* Task input:
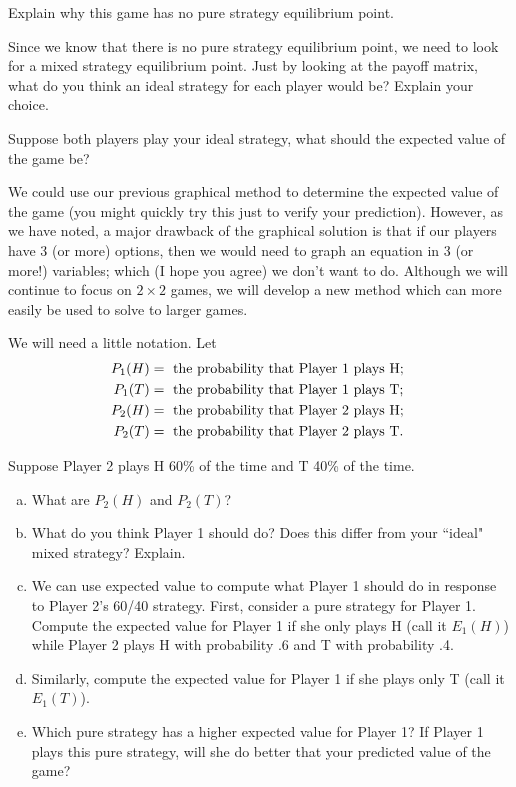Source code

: \begin{xca}\label{E:mpnoequil}
Explain why this game has no pure strategy equilibrium point.
\end{xca}

\begin{xca}\label{E:mpguess}
Since we know that there is no pure strategy equilibrium point, we need to look for a mixed strategy equilibrium point. Just by looking at the payoff matrix, what do you think an ideal strategy for each player would be? Explain your choice. 
\end{xca}

\begin{xca}\label{E:mpguessev}
Suppose both players play your ideal strategy, what should the expected value of the game be?
\end{xca}

We could use our previous graphical method to determine the expected value of the game (you might quickly try this just to verify your prediction). However, as we have noted, a major drawback of the graphical solution is that if our players have 3 (or more) options, then we would need to graph an equation in 3 (or more!) variables; which (I hope you agree) we don't want to do.  Although we will continue to focus on $2 \times 2$ games, we will develop a new method which can more easily be used to solve to larger games. 

We will need a little notation. Let 
\begin{align}
P_1(H) & = \mbox{ the probability that Player 1 plays H; } \notag\\
P_1(T) & = \mbox{ the probability that Player 1 plays T;} \notag \\
P_2(H) & = \mbox{ the probability that Player 2 plays H; } \notag\\
P_2(T) & = \mbox{ the probability that Player 2 plays T.} \notag
\end{align}

\begin{xca}\label{E:mpP2 60/40}
Suppose Player 2 plays H 60\% of the time and T 40\% of the time. 
\begin{enumerate}[(a)]
\item What are $P_2(H)$ and $P_2(T)$?
\item What do you think Player 1 should do? Does this differ from your ``ideal" mixed strategy? Explain.
\item We can use expected value to compute what Player 1 should do in response to Player 2's 60/40 strategy. First, consider a pure strategy for Player 1. Compute the expected value for Player 1 if she only plays H (call it $E_1(H)$) while Player 2 plays H with probability .6  and T with probability .4.
\item Similarly, compute the expected value for Player 1 if she plays only T (call it $E_1(T)$).
\item Which pure strategy has a higher expected value for Player 1? If Player 1 plays this pure strategy, will she do better that your predicted value of the game?
\end{enumerate}
\end{xca}

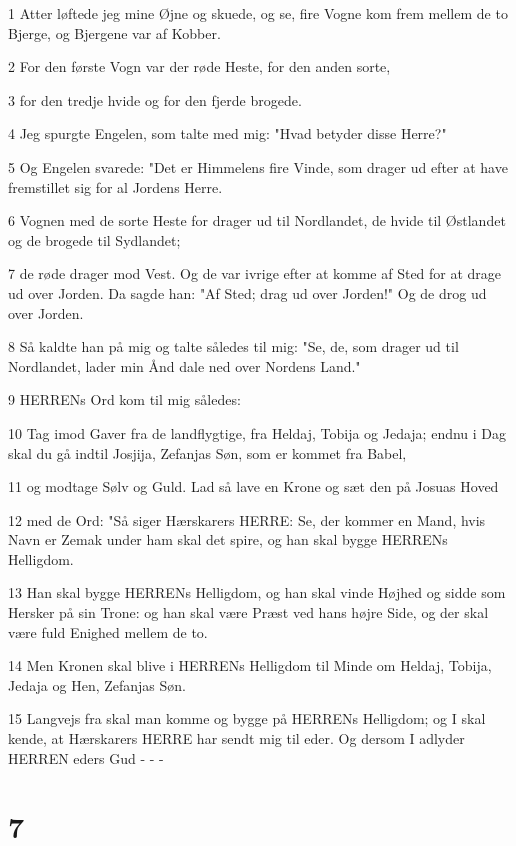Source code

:\par 1 Atter løftede jeg mine Øjne og skuede, og se, fire Vogne kom frem mellem de to Bjerge, og Bjergene var af Kobber.
\par 2 For den første Vogn var der røde Heste, for den anden sorte,
\par 3 for den tredje hvide og for den fjerde brogede.
\par 4 Jeg spurgte Engelen, som talte med mig: "Hvad betyder disse Herre?"
\par 5 Og Engelen svarede: "Det er Himmelens fire Vinde, som drager ud efter at have fremstillet sig for al Jordens Herre.
\par 6 Vognen med de sorte Heste for drager ud til Nordlandet, de hvide til Østlandet og de brogede til Sydlandet;
\par 7 de røde drager mod Vest. Og de var ivrige efter at komme af Sted for at drage ud over Jorden. Da sagde han: "Af Sted; drag ud over Jorden!" Og de drog ud over Jorden.
\par 8 Så kaldte han på mig og talte således til mig: "Se, de, som drager ud til Nordlandet, lader min Ånd dale ned over Nordens Land."
\par 9 HERRENs Ord kom til mig således:
\par 10 Tag imod Gaver fra de landflygtige, fra Heldaj, Tobija og Jedaja; endnu i Dag skal du gå indtil Josjija, Zefanjas Søn, som er kommet fra Babel,
\par 11 og modtage Sølv og Guld. Lad så lave en Krone og sæt den på Josuas Hoved
\par 12 med de Ord: "Så siger Hærskarers HERRE: Se, der kommer en Mand, hvis Navn er Zemak under ham skal det spire, og han skal bygge HERRENs Helligdom.
\par 13 Han skal bygge HERRENs Helligdom, og han skal vinde Højhed og sidde som Hersker på sin Trone: og han skal være Præst ved hans højre Side, og der skal være fuld Enighed mellem de to.
\par 14 Men Kronen skal blive i HERRENs Helligdom til Minde om Heldaj, Tobija, Jedaja og Hen, Zefanjas Søn.
\par 15 Langvejs fra skal man komme og bygge på HERRENs Helligdom; og I skal kende, at Hærskarers HERRE har sendt mig til eder. Og dersom I adlyder HERREN eders Gud - - -

\chapter{7}

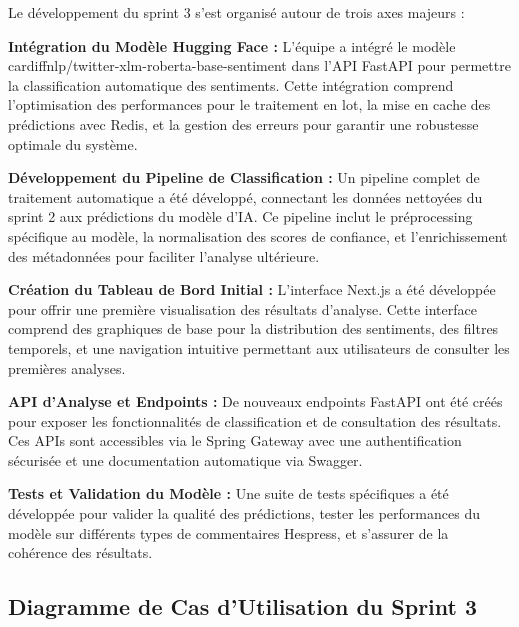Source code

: Le développement du sprint 3 s'est organisé autour de trois axes majeurs :

\textbf{Intégration du Modèle Hugging Face :} L'équipe a intégré le modèle cardiffnlp/twitter-xlm-roberta-base-sentiment dans l'API FastAPI pour permettre la classification automatique des sentiments. Cette intégration comprend l'optimisation des performances pour le traitement en lot, la mise en cache des prédictions avec Redis, et la gestion des erreurs pour garantir une robustesse optimale du système.

\textbf{Développement du Pipeline de Classification :} Un pipeline complet de traitement automatique a été développé, connectant les données nettoyées du sprint 2 aux prédictions du modèle d'IA. Ce pipeline inclut le préprocessing spécifique au modèle, la normalisation des scores de confiance, et l'enrichissement des métadonnées pour faciliter l'analyse ultérieure.

\textbf{Création du Tableau de Bord Initial :} L'interface Next.js a été développée pour offrir une première visualisation des résultats d'analyse. Cette interface comprend des graphiques de base pour la distribution des sentiments, des filtres temporels, et une navigation intuitive permettant aux utilisateurs de consulter les premières analyses.

\textbf{API d'Analyse et Endpoints :} De nouveaux endpoints FastAPI ont été créés pour exposer les fonctionnalités de classification et de consultation des résultats. Ces APIs sont accessibles via le Spring Gateway avec une authentification sécurisée et une documentation automatique via Swagger.

\textbf{Tests et Validation du Modèle :} Une suite de tests spécifiques a été développée pour valider la qualité des prédictions, tester les performances du modèle sur différents types de commentaires Hespress, et s'assurer de la cohérence des résultats.

\subsection{Diagramme de Cas d'Utilisation du Sprint 3}


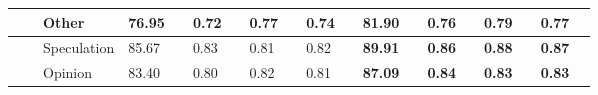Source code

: \begin{table}[!tbh]
{\begin{tabular}{l|l|l|llllllll||llllllll}
                       &                                 & Other                   & \multicolumn{1}{l|}{76.95} & \multicolumn{1}{l|}{}                       & \multicolumn{1}{l|}{0.72} & \multicolumn{1}{l|}{}                      & \multicolumn{1}{l|}{0.77} & \multicolumn{1}{l|}{}                      & \multicolumn{1}{l|}{0.74} &                       & \multicolumn{1}{l|}{81.90} & \multicolumn{1}{l|}{}                       & \multicolumn{1}{l|}{0.76} & \multicolumn{1}{l|}{}                      & \multicolumn{1}{l|}{0.79} & \multicolumn{1}{l|}{}                      & \multicolumn{1}{l|}{0.77} &                       \\ 
\midrule
&                                  & Speculation              & \multicolumn{1}{l|}{85.67} & \multicolumn{1}{l|}{}                        & \multicolumn{1}{l|}{0.83} & \multicolumn{1}{l|}{}                       & \multicolumn{1}{l|}{0.81} & \multicolumn{1}{l|}{}                       & \multicolumn{1}{l|}{0.82} &                        & \multicolumn{1}{l|}{\cellcolor[HTML]{FFFE65}\textbf{89.91}} & \multicolumn{1}{l|}{\cellcolor[HTML]{FFFE65}}                                 & \multicolumn{1}{l|}{\cellcolor[HTML]{FFFE65}\textbf{0.86}} & \multicolumn{1}{l|}{\cellcolor[HTML]{FFFE65}}                                & \multicolumn{1}{l|}{\cellcolor[HTML]{FFFE65}\textbf{0.88}} & \multicolumn{1}{l|}{\cellcolor[HTML]{FFFE65}}                                & \multicolumn{1}{l|}{\cellcolor[HTML]{FFFE65}\textbf{0.87}} & \cellcolor[HTML]{FFFE65}                                \\ \cline{3-4} \cline{6-6} \cline{8-8} \cline{10-10} \cline{12-12} \cline{14-14} \cline{16-16} \cline{18-18}
                                                                                               &                                  & Opinion                  & \multicolumn{1}{l|}{83.40} & \multicolumn{1}{l|}{}                        & \multicolumn{1}{l|}{0.80} & \multicolumn{1}{l|}{}                       & \multicolumn{1}{l|}{0.82} & \multicolumn{1}{l|}{}                       & \multicolumn{1}{l|}{0.81} &                        & \multicolumn{1}{l|}{\cellcolor[HTML]{FFFE65}\textbf{87.09}} & \multicolumn{1}{l|}{\cellcolor[HTML]{FFFE65}}                                 & \multicolumn{1}{l|}{\cellcolor[HTML]{FFFE65}\textbf{0.84}} & \multicolumn{1}{l|}{\cellcolor[HTML]{FFFE65}}                                & \multicolumn{1}{l|}{\cellcolor[HTML]{FFFE65}\textbf{0.83}} & \multicolumn{1}{l|}{\cellcolor[HTML]{FFFE65}}                                & \multicolumn{1}{l|}{\cellcolor[HTML]{FFFE65}\textbf{0.83}} & \cellcolor[HTML]{FFFE65}                                \\ \cline{3-4} \cline{6-6} \cline{8-8} \cline{10-10} \cline{12-12} \cline{14-14} \cline{16-16} \cline{18-18}

\end{tabular}}
\end{table}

* Task statement:
In the lines above, find the word "Heste" and copy each line that contains it.

* Problem solution:
\par 2 For den første Vogn var der røde Heste, for den anden sorte,
\par 6 Vognen med de sorte Heste for drager ud til Nordlandet, de hvide til Østlandet og de brogede til Sydlandet;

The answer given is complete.